Dal balcone alla diplomazia
Un tempo dispensava “vaffa” e annunciava la “fine della povertà” dai balconi romani; ora parla di “cooperazione strategica” e “transizione energetica” con i ministri del petrolio del Golfo.
Dalla guerra dei tweet a quella delle trattative, dal lessico grillino a quello diplomatico. Luigi Di Maio, l’ex ministro del Lavoro e degli Esteri made in Pomigliano d’Arco, è oggi Rappresentante speciale dell’Unione Europea per il Golfo con tanto di rinnovo fino al 2027.
Il ragazzo che sapeva cadere in piedi
Dopo aver lasciato il Movimento 5 Stelle, Di Maio aveva tentato la via dell’autonomia con “Insieme per il futuro”. Un nome poetico, ma politicamente fatale: lo 0,6% alle elezioni è bastato a spedire il futuro direttamente nel passato.
Eppure, come in ogni parabola italica che si rispetti, la caduta è durata poco: ecco l’incarico europeo, il nuovo titolo, la redenzione dorata.
A Bruxelles devono aver pensato: “se è riuscito a sopravvivere a Beppe Grillo e a Conte, potrà cavarsela anche con gli emiri”.
Dal pressing su Conte a quello sugli emiri
Nel governo Conte era il vicepremier che contava davvero. O almeno così sembrava. Poi arrivarono il governo Draghi, i dissidi interni, la scissione e infine la grande diaspora grillina.

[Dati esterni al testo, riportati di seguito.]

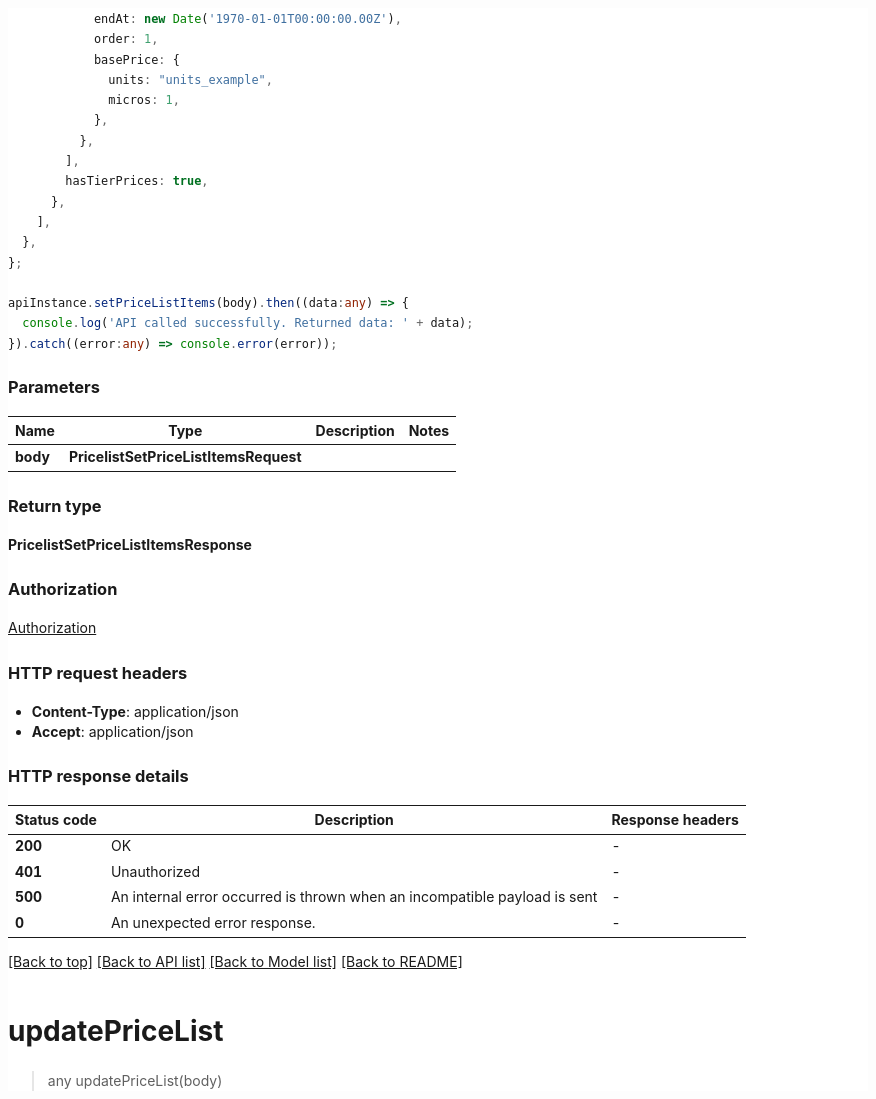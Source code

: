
 ```typescript
            endAt: new Date('1970-01-01T00:00:00.00Z'),
            order: 1,
            basePrice: {
              units: "units_example",
              micros: 1,
            },
          },
        ],
        hasTierPrices: true,
      },
    ],
  },
};

apiInstance.setPriceListItems(body).then((data:any) => {
  console.log('API called successfully. Returned data: ' + data);
}).catch((error:any) => console.error(error));
```


### Parameters

Name | Type | Description  | Notes
------------- | ------------- | ------------- | -------------
 **body** | **PricelistSetPriceListItemsRequest**|  |


### Return type

**PricelistSetPriceListItemsResponse**

### Authorization

[Authorization](README.md#Authorization)

### HTTP request headers

 - **Content-Type**: application/json
 - **Accept**: application/json


### HTTP response details
| Status code | Description | Response headers |
|-------------|-------------|------------------|
**200** | OK |  -  |
**401** | Unauthorized |  -  |
**500** | An internal error occurred is thrown when an incompatible payload is sent |  -  |
**0** | An unexpected error response. |  -  |

[[Back to top]](#) [[Back to API list]](README.md#documentation-for-api-endpoints) [[Back to Model list]](README.md#documentation-for-models) [[Back to README]](README.md)

# **updatePriceList**
> any updatePriceList(body)
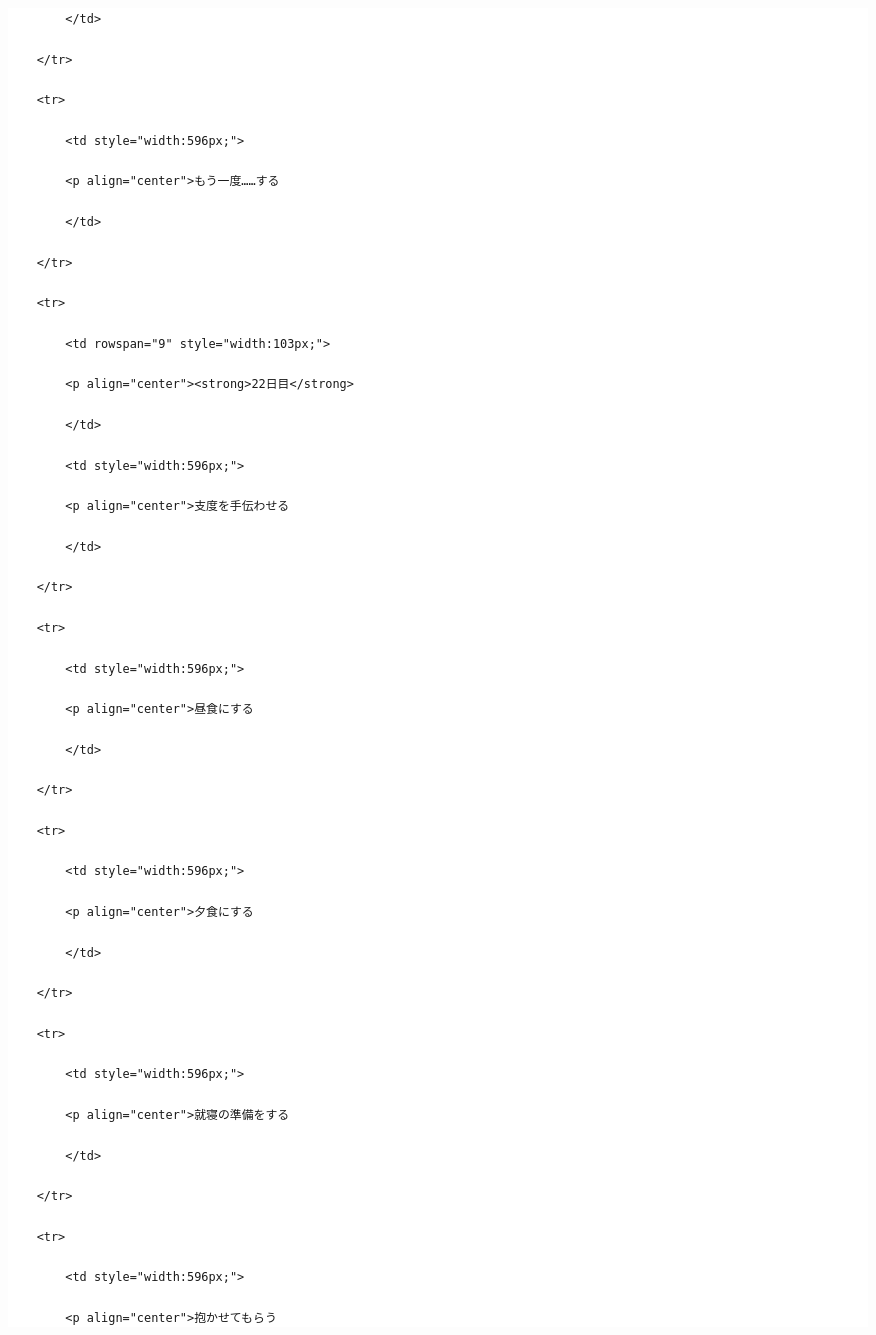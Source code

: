 			</td>

		</tr>

		<tr>

			<td style="width:596px;">

			<p align="center">もう一度……する

			</td>

		</tr>

		<tr>

			<td rowspan="9" style="width:103px;">

			<p align="center"><strong>22日目</strong>

			</td>

			<td style="width:596px;">

			<p align="center">支度を手伝わせる

			</td>

		</tr>

		<tr>

			<td style="width:596px;">

			<p align="center">昼食にする

			</td>

		</tr>

		<tr>

			<td style="width:596px;">

			<p align="center">夕食にする

			</td>

		</tr>

		<tr>

			<td style="width:596px;">

			<p align="center">就寝の準備をする

			</td>

		</tr>

		<tr>

			<td style="width:596px;">

			<p align="center">抱かせてもらう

Oggi, mentre il Movimento è ancora lì a leccarsi le ferite, Di Maio vola basso — anzi, alto — tra i grattacieli di Abu Dhabi.
Voleva cambiare l’Italia, ma ha cambiato continente… e pannolini
Ma non di sola geopolitica vive Luigi Di Maio. Nel 2024, l’ex ministro degli Esteri ed ex leader del Movimento 5 Stelle ha annunciato la nascita del suo primo figlio, Gabriel, avuto con la compagna Alessia D’Alessandro, modella italo-tedesca con trascorsi anche nel mondo della politica.
Insomma, da Pomigliano a Bruxelles, passando per il Golfo e la culla di Gabriel: il ragazzo che prometteva di cambiare l’Italia, alla fine ha cambiato solo continente e pannolini.
Un fantasma in Italia
Se cercate Luigi Di Maio in Italia, buona fortuna. Nessun comizio, niente interviste, solo qualche foto ufficiale alle conferenze internazionali.
Insomma Gigino è diventato un fantasma politico, ma di quelli che guadagnano bene.